Broching
El arte del cuidado
y la crianza del broche
Por Misia Calistenia
Ortiz
Es de madrugada, el sol ha comenzado
a clarear el cielo, destiñendo el violeta oscuro de la noche a
un índigo que estalla en el naranja y amarillo del clásico
amanecer de invierno en la capital porteña. Luego de una semana
de tormentas y lluvia, este sol promete algunos días soleados,
con los vientos correctos que se necesitan para el Broching, tema
de nuestra crónica de hoy. La humedad no es elevada en extremo,
lo que podría complicar la cosecha.
El experto sube las escaleras, con
paso tan seguro que es inconfundiblemente furtivo en su silencio. Los
franceses lo llamarán Brèâucheliér,
los alemanes Frilck, o será Fulickën para los
daneses. Algunos niños rusos todavía recordarán las
leyendas del Bniervat, el cosechador de la madera. Pero esta antigua
costumbre, que ha salido del oscurantismo de la tradición para
quedar a las puertas del arte, recobró en los últimos años
los favores del connoisseur, y un selecto círculo porteño
ha retomado las antiguas prácticas de esta actividad.

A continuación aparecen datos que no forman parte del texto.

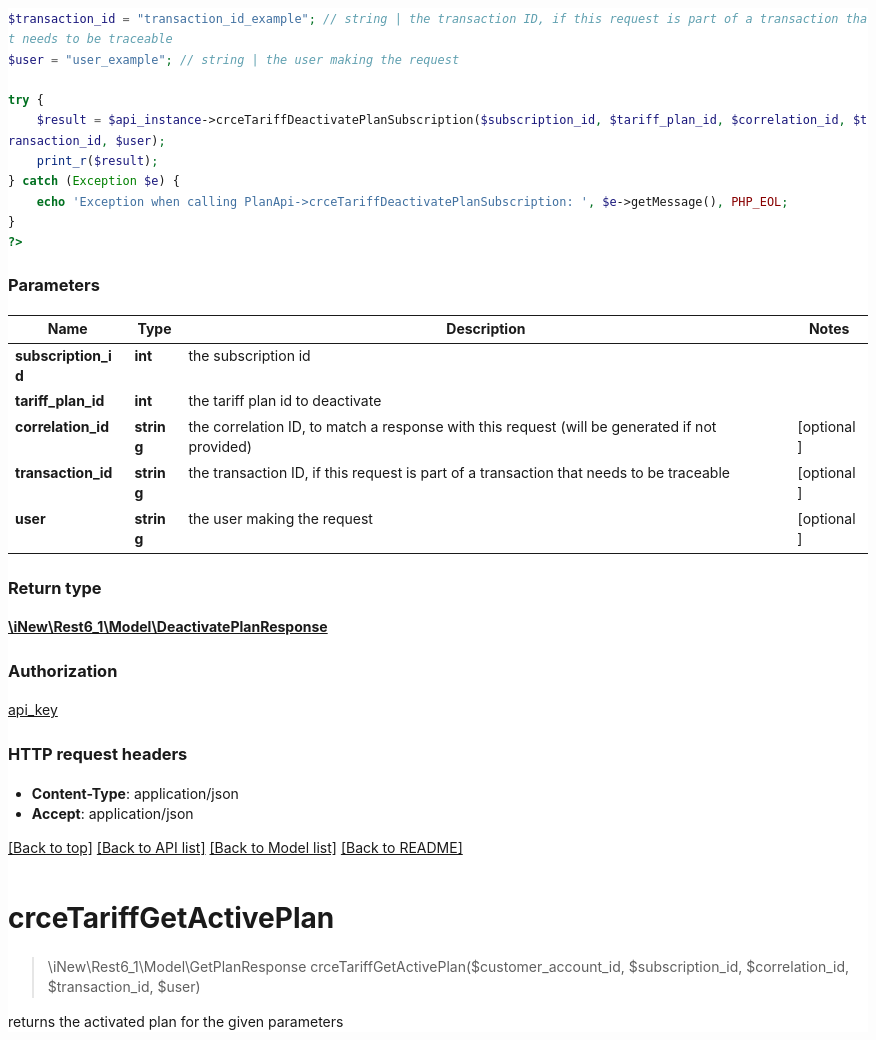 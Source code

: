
 ```php
$transaction_id = "transaction_id_example"; // string | the transaction ID, if this request is part of a transaction that needs to be traceable
$user = "user_example"; // string | the user making the request

try {
    $result = $api_instance->crceTariffDeactivatePlanSubscription($subscription_id, $tariff_plan_id, $correlation_id, $transaction_id, $user);
    print_r($result);
} catch (Exception $e) {
    echo 'Exception when calling PlanApi->crceTariffDeactivatePlanSubscription: ', $e->getMessage(), PHP_EOL;
}
?>
```

### Parameters

Name | Type | Description  | Notes
------------- | ------------- | ------------- | -------------
 **subscription_id** | **int**| the subscription id |
 **tariff_plan_id** | **int**| the tariff plan id to deactivate |
 **correlation_id** | **string**| the correlation ID, to match a response with this request (will be generated if not provided) | [optional]
 **transaction_id** | **string**| the transaction ID, if this request is part of a transaction that needs to be traceable | [optional]
 **user** | **string**| the user making the request | [optional]

### Return type

[**\iNew\Rest6_1\Model\DeactivatePlanResponse**](../Model/DeactivatePlanResponse.md)

### Authorization

[api_key](../../README.md#api_key)

### HTTP request headers

 - **Content-Type**: application/json
 - **Accept**: application/json

[[Back to top]](#) [[Back to API list]](../../README.md#documentation-for-api-endpoints) [[Back to Model list]](../../README.md#documentation-for-models) [[Back to README]](../../README.md)

# **crceTariffGetActivePlan**
> \iNew\Rest6_1\Model\GetPlanResponse crceTariffGetActivePlan($customer_account_id, $subscription_id, $correlation_id, $transaction_id, $user)

returns the activated plan for the given parameters
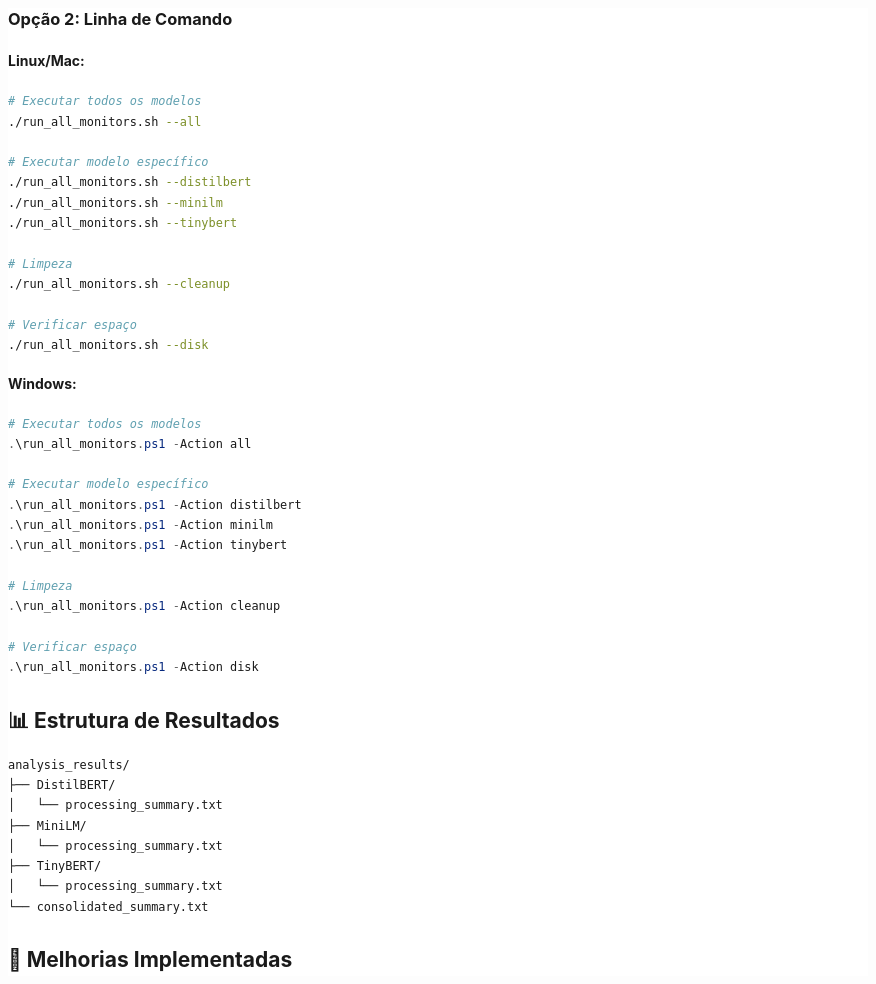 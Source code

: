 ### Opção 2: Linha de Comando

#### Linux/Mac:

```bash
# Executar todos os modelos
./run_all_monitors.sh --all

# Executar modelo específico
./run_all_monitors.sh --distilbert
./run_all_monitors.sh --minilm
./run_all_monitors.sh --tinybert

# Limpeza
./run_all_monitors.sh --cleanup

# Verificar espaço
./run_all_monitors.sh --disk
```

#### Windows:

```powershell
# Executar todos os modelos
.\run_all_monitors.ps1 -Action all

# Executar modelo específico
.\run_all_monitors.ps1 -Action distilbert
.\run_all_monitors.ps1 -Action minilm
.\run_all_monitors.ps1 -Action tinybert

# Limpeza
.\run_all_monitors.ps1 -Action cleanup

# Verificar espaço
.\run_all_monitors.ps1 -Action disk
```

## 📊 Estrutura de Resultados

```
analysis_results/
├── DistilBERT/
│   └── processing_summary.txt
├── MiniLM/
│   └── processing_summary.txt
├── TinyBERT/
│   └── processing_summary.txt
└── consolidated_summary.txt
```

## 🔧 Melhorias Implementadas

No se crea que la moderna tecnología
no realizó su aporte en este ámbito. Hasta aquí,
donde quizás nadie hubiera pensado que los hados electrónicos
hubieran podido incidir, nos encontramos con la parafernalia de apoyo
al Brocher, término que finalmente han decidido adoptar
los practicantes de esta actividad en el continente americano.
Estamos con Juan Polonio Piedrabuena,
nieto del conocido criador Armando Piedrabuena, y quinta generación
en este oficio. Él nos cuenta que Mi abuelo, a quien en casa
todos llamábamos cariñosamente el imperdible,
nos inició a los nietos en esta actividad, así que puedo
decir que los dos, mi hermana y yo, nos encontramos abrochados
en el tema desde antes de dar nuestros primeros pasos. Juan nos
pide con una sonrisa cómplice que sepamos disculpar
la broma fácil.
Pero a la hora de contarnos sus secretos,
notamos la seriedad que rodea la actividad. Lo seguimos, entonces, con
el respeto que nos provocan su silencio y su silueta recortada contra
el amanecer porteño. Sin decir una palabra, quizás silenciado
por el frío matutino, Juan nos lleva a la terraza de su edificio
y allí pone en nuestras manos los hilos que harán las veces
de guía para las plantas. Esta será la primera cosecha del
año. Según nos contaran las mujeres de la familia luego
de la cena tardía de anoche, la abuela decide con algo de anticipación
cuando será la primer siembra. Y luego de esta semana lluviosa,
el pronóstico de unos días soleados parece ideal para la
actividad. No hay mucho tiempo disponible entre siembra y cosecha, así
que la familia entera trabaja con los minutos contados.
Atamos las guías entre unas
columnas y antenas previamente marcadas por Ana, la menor de los Piedrabuena.
Juan destaca las características del hilo, de 3-4/78 mmps,²
(1), una calidad que solamente
logran los monjes del convento trapense de Milano, Italia.
La siembra es fundamental. Tiene que
efectuarse luego de varios días grises de lluvia pesada y con la
perspectiva segura de al menos unos dos o tres días de cielo claro.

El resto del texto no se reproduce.